I always let my Honey back it in. I can back but she's better than me.:thumbup1:


----------



## artmart (Sep 21, 2010)

That doesn't work with my Honey. When I'm backing she likes to check out the campground. Just kidding. I use her only for letting me know when I am at the right spot. Getting it to that spot is my responsibility.

I use small cones to mark where I want the tires, then she lets me know when I am there. Then with leveling blocks in place she lets me know when I'm positioned correctly. Then I chock and lock things into place, unhitch and I do all the outside setup as she does the inside.

This procedure works for us, but it took us a few tries and some frustration to find what works for us. She knows she should learn but doesn't have the desire. Oh well. With all the other couples we camp with, all the wives are the same way, so us dudes just help each other out and the quicker the women socialize, the better for us all.
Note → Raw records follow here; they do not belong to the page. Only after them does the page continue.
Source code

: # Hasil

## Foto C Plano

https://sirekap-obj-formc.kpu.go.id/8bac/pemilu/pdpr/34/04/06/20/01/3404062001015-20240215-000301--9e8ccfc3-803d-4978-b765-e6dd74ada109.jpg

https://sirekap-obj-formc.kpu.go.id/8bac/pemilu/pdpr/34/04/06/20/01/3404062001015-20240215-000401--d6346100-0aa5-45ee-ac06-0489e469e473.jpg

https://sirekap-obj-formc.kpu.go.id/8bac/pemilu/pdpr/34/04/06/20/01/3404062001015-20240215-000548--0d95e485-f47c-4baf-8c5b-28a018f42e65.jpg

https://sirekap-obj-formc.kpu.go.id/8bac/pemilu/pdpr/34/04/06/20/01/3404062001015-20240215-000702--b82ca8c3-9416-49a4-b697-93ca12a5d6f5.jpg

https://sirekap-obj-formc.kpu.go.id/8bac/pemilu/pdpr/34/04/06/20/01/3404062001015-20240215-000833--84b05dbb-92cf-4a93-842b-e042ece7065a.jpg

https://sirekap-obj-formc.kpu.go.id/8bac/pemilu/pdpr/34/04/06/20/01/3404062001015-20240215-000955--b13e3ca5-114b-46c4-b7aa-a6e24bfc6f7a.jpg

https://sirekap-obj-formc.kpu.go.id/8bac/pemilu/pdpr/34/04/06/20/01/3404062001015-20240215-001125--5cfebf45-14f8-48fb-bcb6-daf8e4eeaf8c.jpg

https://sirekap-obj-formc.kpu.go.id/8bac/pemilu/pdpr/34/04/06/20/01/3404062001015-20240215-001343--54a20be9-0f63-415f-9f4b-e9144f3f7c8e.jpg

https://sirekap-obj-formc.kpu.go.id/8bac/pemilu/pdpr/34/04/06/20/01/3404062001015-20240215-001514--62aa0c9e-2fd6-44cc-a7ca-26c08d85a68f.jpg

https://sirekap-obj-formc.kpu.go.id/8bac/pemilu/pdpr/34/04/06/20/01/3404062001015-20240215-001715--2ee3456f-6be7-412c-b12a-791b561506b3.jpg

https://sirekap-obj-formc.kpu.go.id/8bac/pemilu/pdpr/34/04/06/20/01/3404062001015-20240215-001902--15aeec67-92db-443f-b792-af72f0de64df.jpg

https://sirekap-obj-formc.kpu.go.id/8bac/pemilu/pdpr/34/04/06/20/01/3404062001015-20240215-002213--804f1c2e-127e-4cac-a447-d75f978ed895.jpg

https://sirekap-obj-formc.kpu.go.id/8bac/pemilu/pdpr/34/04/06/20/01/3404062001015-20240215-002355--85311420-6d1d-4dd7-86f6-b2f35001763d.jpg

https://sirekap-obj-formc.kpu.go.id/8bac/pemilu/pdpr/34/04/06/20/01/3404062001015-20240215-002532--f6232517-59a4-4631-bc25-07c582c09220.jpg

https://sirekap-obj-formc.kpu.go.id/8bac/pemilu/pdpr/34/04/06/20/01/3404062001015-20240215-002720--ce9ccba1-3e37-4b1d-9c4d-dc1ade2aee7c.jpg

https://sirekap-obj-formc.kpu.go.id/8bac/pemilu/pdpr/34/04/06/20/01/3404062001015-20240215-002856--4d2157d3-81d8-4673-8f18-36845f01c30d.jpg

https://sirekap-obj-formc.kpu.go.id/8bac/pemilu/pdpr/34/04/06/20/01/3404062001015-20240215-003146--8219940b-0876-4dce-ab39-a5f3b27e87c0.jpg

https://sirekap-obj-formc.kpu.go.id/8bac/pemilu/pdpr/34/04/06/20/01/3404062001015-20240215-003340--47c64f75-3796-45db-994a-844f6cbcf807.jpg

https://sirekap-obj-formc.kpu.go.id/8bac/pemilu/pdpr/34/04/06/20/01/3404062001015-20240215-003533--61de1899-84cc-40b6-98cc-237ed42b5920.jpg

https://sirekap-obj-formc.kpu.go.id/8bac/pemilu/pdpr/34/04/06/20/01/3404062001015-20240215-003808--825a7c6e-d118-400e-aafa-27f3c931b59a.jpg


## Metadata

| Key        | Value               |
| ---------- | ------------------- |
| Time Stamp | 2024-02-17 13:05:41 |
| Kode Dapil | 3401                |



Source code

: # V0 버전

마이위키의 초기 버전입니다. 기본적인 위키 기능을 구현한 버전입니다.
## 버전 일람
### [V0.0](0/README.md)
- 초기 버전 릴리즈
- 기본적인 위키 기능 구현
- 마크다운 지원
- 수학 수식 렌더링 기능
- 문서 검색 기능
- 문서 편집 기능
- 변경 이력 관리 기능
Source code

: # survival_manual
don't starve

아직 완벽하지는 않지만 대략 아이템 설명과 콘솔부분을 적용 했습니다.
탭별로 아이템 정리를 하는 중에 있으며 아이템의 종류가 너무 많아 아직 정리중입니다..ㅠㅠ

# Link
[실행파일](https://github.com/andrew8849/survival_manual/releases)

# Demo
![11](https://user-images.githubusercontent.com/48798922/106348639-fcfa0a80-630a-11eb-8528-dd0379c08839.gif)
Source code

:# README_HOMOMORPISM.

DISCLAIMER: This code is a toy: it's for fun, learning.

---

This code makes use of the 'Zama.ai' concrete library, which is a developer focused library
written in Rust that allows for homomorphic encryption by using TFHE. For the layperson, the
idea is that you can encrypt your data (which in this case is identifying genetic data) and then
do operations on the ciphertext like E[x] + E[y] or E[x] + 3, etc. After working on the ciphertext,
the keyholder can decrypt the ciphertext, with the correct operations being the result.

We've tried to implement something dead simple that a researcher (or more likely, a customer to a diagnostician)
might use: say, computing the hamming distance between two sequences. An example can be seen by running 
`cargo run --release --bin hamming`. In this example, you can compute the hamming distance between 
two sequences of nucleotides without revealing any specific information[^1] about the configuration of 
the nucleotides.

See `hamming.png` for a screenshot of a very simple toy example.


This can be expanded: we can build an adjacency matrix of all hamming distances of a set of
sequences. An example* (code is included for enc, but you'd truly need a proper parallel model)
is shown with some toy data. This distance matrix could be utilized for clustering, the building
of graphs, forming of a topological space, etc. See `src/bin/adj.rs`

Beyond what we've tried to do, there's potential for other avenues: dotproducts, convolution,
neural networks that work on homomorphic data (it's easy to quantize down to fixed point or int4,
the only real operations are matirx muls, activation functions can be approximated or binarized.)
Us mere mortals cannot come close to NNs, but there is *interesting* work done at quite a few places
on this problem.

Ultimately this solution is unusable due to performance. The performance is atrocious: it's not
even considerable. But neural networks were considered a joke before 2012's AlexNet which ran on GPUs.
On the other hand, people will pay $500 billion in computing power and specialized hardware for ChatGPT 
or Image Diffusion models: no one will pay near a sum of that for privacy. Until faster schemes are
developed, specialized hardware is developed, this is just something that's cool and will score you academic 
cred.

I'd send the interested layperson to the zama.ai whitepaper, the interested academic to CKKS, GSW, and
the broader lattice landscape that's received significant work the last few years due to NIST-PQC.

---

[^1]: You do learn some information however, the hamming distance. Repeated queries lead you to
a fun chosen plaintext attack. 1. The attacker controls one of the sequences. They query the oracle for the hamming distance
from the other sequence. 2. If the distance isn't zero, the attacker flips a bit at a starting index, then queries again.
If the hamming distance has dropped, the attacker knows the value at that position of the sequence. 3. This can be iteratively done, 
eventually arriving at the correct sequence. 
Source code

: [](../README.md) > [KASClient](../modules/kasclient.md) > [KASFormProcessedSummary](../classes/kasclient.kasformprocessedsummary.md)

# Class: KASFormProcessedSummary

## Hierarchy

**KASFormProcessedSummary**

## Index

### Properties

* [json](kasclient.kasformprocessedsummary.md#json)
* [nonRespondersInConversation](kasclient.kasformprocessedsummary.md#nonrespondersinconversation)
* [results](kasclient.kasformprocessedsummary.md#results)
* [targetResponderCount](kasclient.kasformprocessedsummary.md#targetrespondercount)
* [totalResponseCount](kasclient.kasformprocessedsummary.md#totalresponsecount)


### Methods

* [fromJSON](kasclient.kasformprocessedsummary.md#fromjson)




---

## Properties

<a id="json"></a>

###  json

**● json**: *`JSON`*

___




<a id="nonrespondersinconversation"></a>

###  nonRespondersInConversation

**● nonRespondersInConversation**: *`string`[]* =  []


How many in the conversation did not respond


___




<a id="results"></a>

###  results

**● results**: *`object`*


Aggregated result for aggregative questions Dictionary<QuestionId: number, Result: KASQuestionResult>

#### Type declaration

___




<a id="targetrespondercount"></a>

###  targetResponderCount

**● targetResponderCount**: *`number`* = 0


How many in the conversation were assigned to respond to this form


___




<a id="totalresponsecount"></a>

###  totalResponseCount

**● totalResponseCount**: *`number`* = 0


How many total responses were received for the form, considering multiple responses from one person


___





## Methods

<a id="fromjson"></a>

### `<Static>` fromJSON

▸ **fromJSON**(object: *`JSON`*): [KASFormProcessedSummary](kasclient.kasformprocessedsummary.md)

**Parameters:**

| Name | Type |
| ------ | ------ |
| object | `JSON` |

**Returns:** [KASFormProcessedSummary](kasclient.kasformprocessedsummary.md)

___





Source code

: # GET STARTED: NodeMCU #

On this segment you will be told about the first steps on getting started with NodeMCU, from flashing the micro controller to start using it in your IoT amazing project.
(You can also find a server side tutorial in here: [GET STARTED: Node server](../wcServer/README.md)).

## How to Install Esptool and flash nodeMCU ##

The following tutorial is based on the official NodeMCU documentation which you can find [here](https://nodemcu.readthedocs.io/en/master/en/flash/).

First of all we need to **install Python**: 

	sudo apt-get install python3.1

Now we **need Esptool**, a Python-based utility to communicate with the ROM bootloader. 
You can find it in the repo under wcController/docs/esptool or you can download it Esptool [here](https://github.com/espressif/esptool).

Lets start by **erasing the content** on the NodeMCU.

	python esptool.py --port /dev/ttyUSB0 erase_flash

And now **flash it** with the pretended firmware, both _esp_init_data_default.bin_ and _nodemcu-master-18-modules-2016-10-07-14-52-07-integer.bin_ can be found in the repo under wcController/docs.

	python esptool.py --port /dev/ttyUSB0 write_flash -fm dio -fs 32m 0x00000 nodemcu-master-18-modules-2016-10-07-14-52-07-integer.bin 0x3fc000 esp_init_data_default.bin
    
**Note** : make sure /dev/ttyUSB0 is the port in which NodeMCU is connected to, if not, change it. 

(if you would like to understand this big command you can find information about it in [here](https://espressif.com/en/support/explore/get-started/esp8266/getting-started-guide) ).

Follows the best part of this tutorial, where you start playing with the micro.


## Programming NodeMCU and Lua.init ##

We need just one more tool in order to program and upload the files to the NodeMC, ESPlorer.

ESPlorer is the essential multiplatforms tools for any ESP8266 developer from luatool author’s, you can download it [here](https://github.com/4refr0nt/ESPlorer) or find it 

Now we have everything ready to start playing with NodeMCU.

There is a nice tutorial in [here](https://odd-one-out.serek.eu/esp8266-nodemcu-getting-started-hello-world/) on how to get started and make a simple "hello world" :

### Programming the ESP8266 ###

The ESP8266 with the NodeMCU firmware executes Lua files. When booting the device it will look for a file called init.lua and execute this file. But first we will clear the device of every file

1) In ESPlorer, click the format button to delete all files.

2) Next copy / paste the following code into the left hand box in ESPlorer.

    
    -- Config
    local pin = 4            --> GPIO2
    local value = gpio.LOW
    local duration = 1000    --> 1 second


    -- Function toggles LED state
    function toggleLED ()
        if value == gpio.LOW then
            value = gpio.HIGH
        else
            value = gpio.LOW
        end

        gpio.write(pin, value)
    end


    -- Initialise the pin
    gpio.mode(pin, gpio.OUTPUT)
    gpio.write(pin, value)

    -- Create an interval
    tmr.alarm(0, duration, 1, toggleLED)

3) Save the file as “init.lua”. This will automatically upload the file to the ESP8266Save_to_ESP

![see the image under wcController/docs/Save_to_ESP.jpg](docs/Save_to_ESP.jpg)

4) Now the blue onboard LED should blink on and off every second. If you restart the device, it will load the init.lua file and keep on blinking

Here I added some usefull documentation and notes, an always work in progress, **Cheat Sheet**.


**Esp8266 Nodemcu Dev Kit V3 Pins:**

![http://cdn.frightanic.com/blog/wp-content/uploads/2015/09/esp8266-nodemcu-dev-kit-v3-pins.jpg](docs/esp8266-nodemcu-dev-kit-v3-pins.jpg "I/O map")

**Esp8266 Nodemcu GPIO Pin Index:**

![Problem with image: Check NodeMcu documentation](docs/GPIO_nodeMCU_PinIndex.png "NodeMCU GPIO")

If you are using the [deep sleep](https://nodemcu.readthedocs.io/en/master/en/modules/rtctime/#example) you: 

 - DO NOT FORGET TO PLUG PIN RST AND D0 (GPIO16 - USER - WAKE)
They always have refreshments and goodies for us when we're done so we can't complain.


----------



## ndevans2 (Jun 12, 2010)

I usually have my wife guide me when I back up but it has gotten to the point where it really isn't necessary. This is our second yr with a camper and backing has become second nature. I first started feeling comfortable backing in to our driveway just because it was familiar, this helped me get used to the size of the rig. Along with all the other great advise you have recieved here I would add that I think it is really good practice backing up a decent distance not just a short bit. This will get you used to it quicker and you won't be nervious if you ever have to. Hooking up is still easier with help as I can't see anything(we have a 30' travel trailer but your 5th wheel will be easier), I can get it easy enough but it takes a couple times of getting out and checking. Last week when we were getting ready my 2 kids wanted to help guide, I had them stand back at a safe distance and told them to signal me when I was back far enough. I was backing up very slowly and thump, about a second later I hear STOP I was going slow enough that nothing was hurt but their pride-especially when I was laughing because it was cute!! Take some time and you will be just fine.
Enjoy,
Nate


----------



## bigjr (Mar 5, 2009)

One thing ill mention is patience plenty of it nothing starts the weekend off better then yelling back and forth at your significant other :no:


----------



## RVadventurer (May 4, 2011)

Do you have any prior trailer backing experience? Going from nothing to a 35 ft trailer is a major leap. I would recommend that until you get good and comfortable pulling the trailer that you only go forward... You can find camp sites that are pull through at most camp grounds.... May be stick to pull throughs for the first season.


----------